Exactly a century after the black jockey Jimmy Winkfield won his
second
consecutive Derby with Alan-a-Dale, the Derby is an American
institution, a
prize avidly sought by horsemen around the world. This afternoon's field
includes entrants with roots in Japan, Ireland, Dubai, the U.S., and
maybe
even Never-Never Land.
One of the horses is a gelding, two others were bred in states that
are
more or less ghettos in the breeding world (Ohio and New York), and
three are
sons of the sire Gone West. The jockeys range from grizzled veterans
such as
Laffit Pincay, Jr. and Eddie Delahoussaye, both on the wrong side of 50, to
relative youngsters who will be making their Deby debuts.

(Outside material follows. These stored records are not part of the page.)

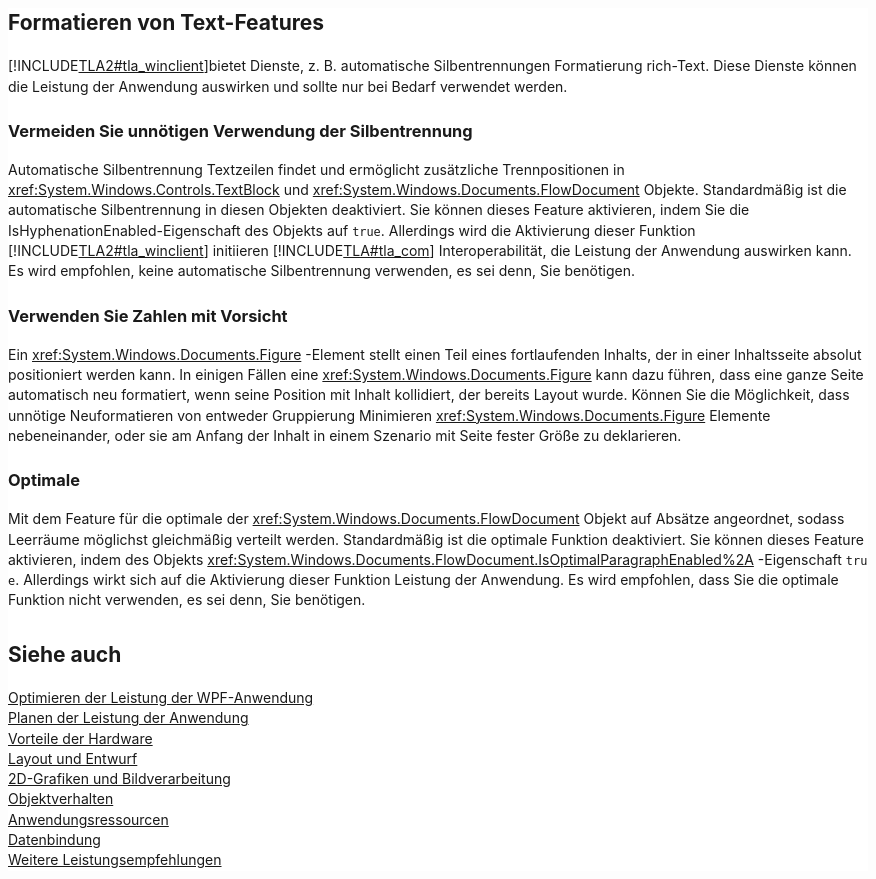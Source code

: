 <a name="Text_Formatting_Features"></a>   
## <a name="text-formatting-features"></a>Formatieren von Text-Features  
 [!INCLUDE[TLA2#tla_winclient](../../../../includes/tla2sharptla-winclient-md.md)]bietet Dienste, z. B. automatische Silbentrennungen Formatierung rich-Text. Diese Dienste können die Leistung der Anwendung auswirken und sollte nur bei Bedarf verwendet werden.  
  
### <a name="avoid-unnecessary-use-of-hyphenation"></a>Vermeiden Sie unnötigen Verwendung der Silbentrennung  
 Automatische Silbentrennung Textzeilen findet und ermöglicht zusätzliche Trennpositionen in <xref:System.Windows.Controls.TextBlock> und <xref:System.Windows.Documents.FlowDocument> Objekte. Standardmäßig ist die automatische Silbentrennung in diesen Objekten deaktiviert. Sie können dieses Feature aktivieren, indem Sie die IsHyphenationEnabled-Eigenschaft des Objekts auf `true`. Allerdings wird die Aktivierung dieser Funktion [!INCLUDE[TLA2#tla_winclient](../../../../includes/tla2sharptla-winclient-md.md)] initiieren [!INCLUDE[TLA#tla_com](../../../../includes/tlasharptla-com-md.md)] Interoperabilität, die Leistung der Anwendung auswirken kann. Es wird empfohlen, keine automatische Silbentrennung verwenden, es sei denn, Sie benötigen.  
  
### <a name="use-figures-carefully"></a>Verwenden Sie Zahlen mit Vorsicht  
 Ein <xref:System.Windows.Documents.Figure> -Element stellt einen Teil eines fortlaufenden Inhalts, der in einer Inhaltsseite absolut positioniert werden kann. In einigen Fällen eine <xref:System.Windows.Documents.Figure> kann dazu führen, dass eine ganze Seite automatisch neu formatiert, wenn seine Position mit Inhalt kollidiert, der bereits Layout wurde. Können Sie die Möglichkeit, dass unnötige Neuformatieren von entweder Gruppierung Minimieren <xref:System.Windows.Documents.Figure> Elemente nebeneinander, oder sie am Anfang der Inhalt in einem Szenario mit Seite fester Größe zu deklarieren.  
  
### <a name="optimal-paragraph"></a>Optimale  
 Mit dem Feature für die optimale der <xref:System.Windows.Documents.FlowDocument> Objekt auf Absätze angeordnet, sodass Leerräume möglichst gleichmäßig verteilt werden. Standardmäßig ist die optimale Funktion deaktiviert. Sie können dieses Feature aktivieren, indem des Objekts <xref:System.Windows.Documents.FlowDocument.IsOptimalParagraphEnabled%2A> -Eigenschaft `true`. Allerdings wirkt sich auf die Aktivierung dieser Funktion Leistung der Anwendung. Es wird empfohlen, dass Sie die optimale Funktion nicht verwenden, es sei denn, Sie benötigen.  
  
## <a name="see-also"></a>Siehe auch  
 [Optimieren der Leistung der WPF-Anwendung](../../../../docs/framework/wpf/advanced/optimizing-wpf-application-performance.md)   
 [Planen der Leistung der Anwendung](../../../../docs/framework/wpf/advanced/planning-for-application-performance.md)   
 [Vorteile der Hardware](../../../../docs/framework/wpf/advanced/optimizing-performance-taking-advantage-of-hardware.md)   
 [Layout und Entwurf](../../../../docs/framework/wpf/advanced/optimizing-performance-layout-and-design.md)   
 [2D-Grafiken und Bildverarbeitung](../../../../docs/framework/wpf/advanced/optimizing-performance-2d-graphics-and-imaging.md)   
 [Objektverhalten](../../../../docs/framework/wpf/advanced/optimizing-performance-object-behavior.md)   
 [Anwendungsressourcen](../../../../docs/framework/wpf/advanced/optimizing-performance-application-resources.md)   
 [Datenbindung](../../../../docs/framework/wpf/advanced/optimizing-performance-data-binding.md)   
 [Weitere Leistungsempfehlungen](../../../../docs/framework/wpf/advanced/optimizing-performance-other-recommendations.md)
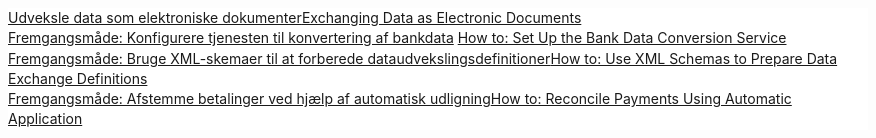 [<span data-ttu-id="0f5f1-249">Udveksle data som elektroniske dokumenter</span><span class="sxs-lookup"><span data-stu-id="0f5f1-249">Exchanging Data as Electronic Documents</span></span>](across-data-exchange.md)  
<span data-ttu-id="0f5f1-250">[Fremgangsmåde: Konfigurere tjenesten til konvertering af bankdata](bank-how-setup-bank-data-conversion-service.md) </span><span class="sxs-lookup"><span data-stu-id="0f5f1-250">[How to: Set Up the Bank Data Conversion Service](bank-how-setup-bank-data-conversion-service.md) </span></span>  
[<span data-ttu-id="0f5f1-251">Fremgangsmåde: Bruge XML-skemaer til at forberede dataudvekslingsdefinitioner</span><span class="sxs-lookup"><span data-stu-id="0f5f1-251">How to: Use XML Schemas to Prepare Data Exchange Definitions</span></span>](across-how-to-use-xml-schemas-to-prepare-data-exchange-definitions.md)  
[<span data-ttu-id="0f5f1-252">Fremgangsmåde: Afstemme betalinger ved hjælp af automatisk udligning</span><span class="sxs-lookup"><span data-stu-id="0f5f1-252">How to: Reconcile Payments Using Automatic Application</span></span>](receivables-how-reconcile-payments-auto-application.md)  

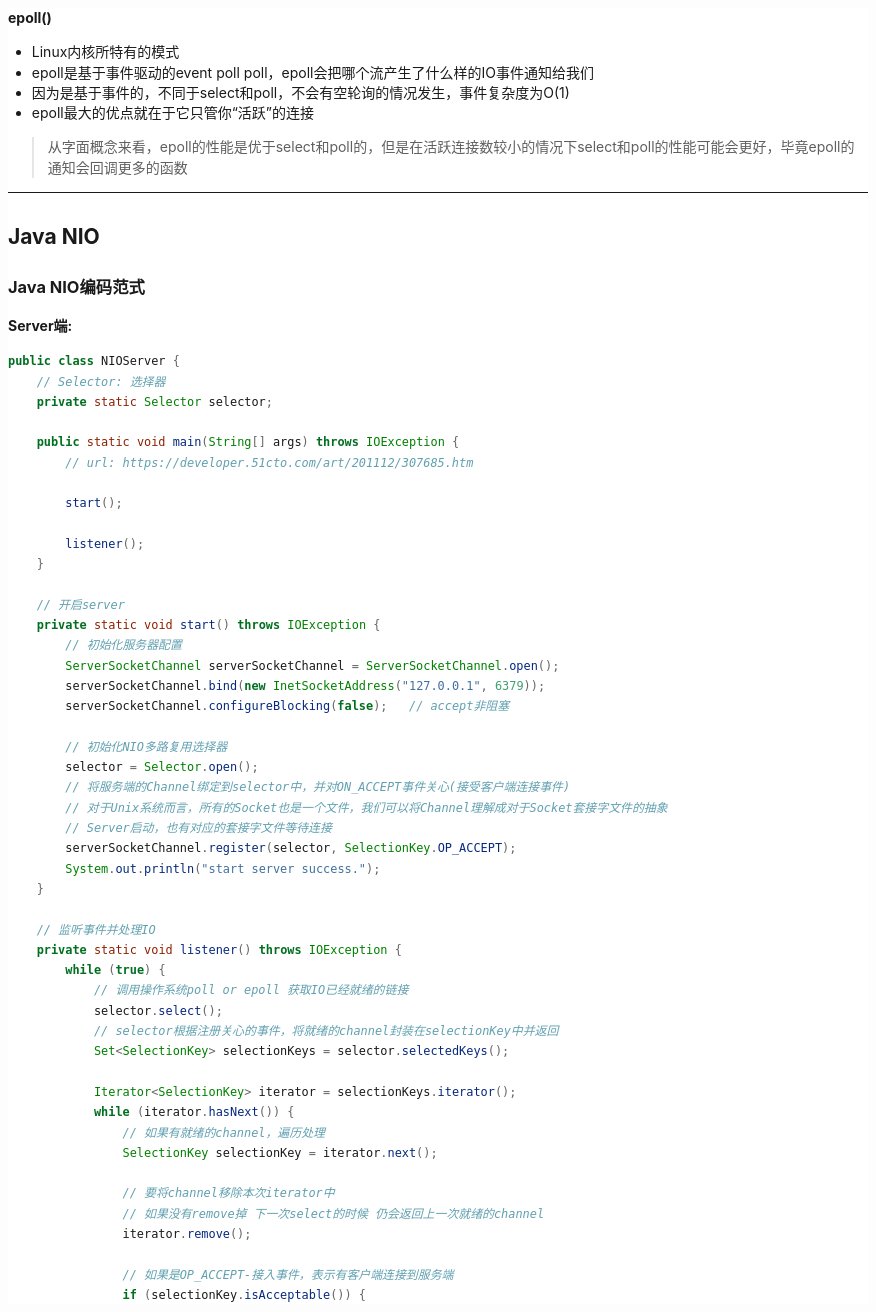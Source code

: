**epoll()**

- Linux内核所特有的模式
- epoll是基于事件驱动的event poll poll，epoll会把哪个流产生了什么样的IO事件通知给我们
- 因为是基于事件的，不同于select和poll，不会有空轮询的情况发生，事件复杂度为O(1)
- epoll最大的优点就在于它只管你“活跃”的连接

> 从字面概念来看，epoll的性能是优于select和poll的，但是在活跃连接数较小的情况下select和poll的性能可能会更好，毕竟epoll的通知会回调更多的函数

----

## Java NIO 

### Java NIO编码范式

**Server端:**

```java
public class NIOServer {
	// Selector: 选择器
	private static Selector selector;

	public static void main(String[] args) throws IOException {
		// url: https://developer.51cto.com/art/201112/307685.htm

		start();

		listener();
	}

	// 开启server
	private static void start() throws IOException {
		// 初始化服务器配置
		ServerSocketChannel serverSocketChannel = ServerSocketChannel.open();
		serverSocketChannel.bind(new InetSocketAddress("127.0.0.1", 6379));
		serverSocketChannel.configureBlocking(false);   // accept非阻塞

		// 初始化NIO多路复用选择器
		selector = Selector.open();
		// 将服务端的Channel绑定到selector中，并对ON_ACCEPT事件关心(接受客户端连接事件)
		// 对于Unix系统而言，所有的Socket也是一个文件，我们可以将Channel理解成对于Socket套接字文件的抽象
		// Server启动，也有对应的套接字文件等待连接
		serverSocketChannel.register(selector, SelectionKey.OP_ACCEPT);
		System.out.println("start server success.");
	}

	// 监听事件并处理IO
	private static void listener() throws IOException {
		while (true) {
			// 调用操作系统poll or epoll 获取IO已经就绪的链接
			selector.select();
			// selector根据注册关心的事件，将就绪的channel封装在selectionKey中并返回
			Set<SelectionKey> selectionKeys = selector.selectedKeys();

			Iterator<SelectionKey> iterator = selectionKeys.iterator();
			while (iterator.hasNext()) {
				// 如果有就绪的channel，遍历处理
				SelectionKey selectionKey = iterator.next();

				// 要将channel移除本次iterator中
				// 如果没有remove掉 下一次select的时候 仍会返回上一次就绪的channel
				iterator.remove();

				// 如果是OP_ACCEPT-接入事件，表示有客户端连接到服务端
				if (selectionKey.isAcceptable()) {
```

And nobody is sure what to make of the trainer Bob Baffert's
decision to
enter Danthebluegrassman at the last minute, what impact yesterday's
withdrawal of Buddha (minor foot bruise) will have on
the
race, and what an unknown cowboy trainer named Wilson Brown and the colt
It'sallinthechase are doing in the same race with training icons D. Wayne
Lukas,
Bill Mott, and Shug McGaughey.
All will be hoping to feel what Charlie Whittingham, who had skipped
the
Derby for 28 years, felt after he won the 1986 Derby with Ferdinand.
"I never had the response I received from winning that one race,"
Whittingham said. "I could win a stakes in California, and a few people
might
extend congratulations on a casual basis. But everywhere I went after
Ferdinand's victory, people wanted to talk about it. I've been in racing
all
my life, yet I found the reaction amazing."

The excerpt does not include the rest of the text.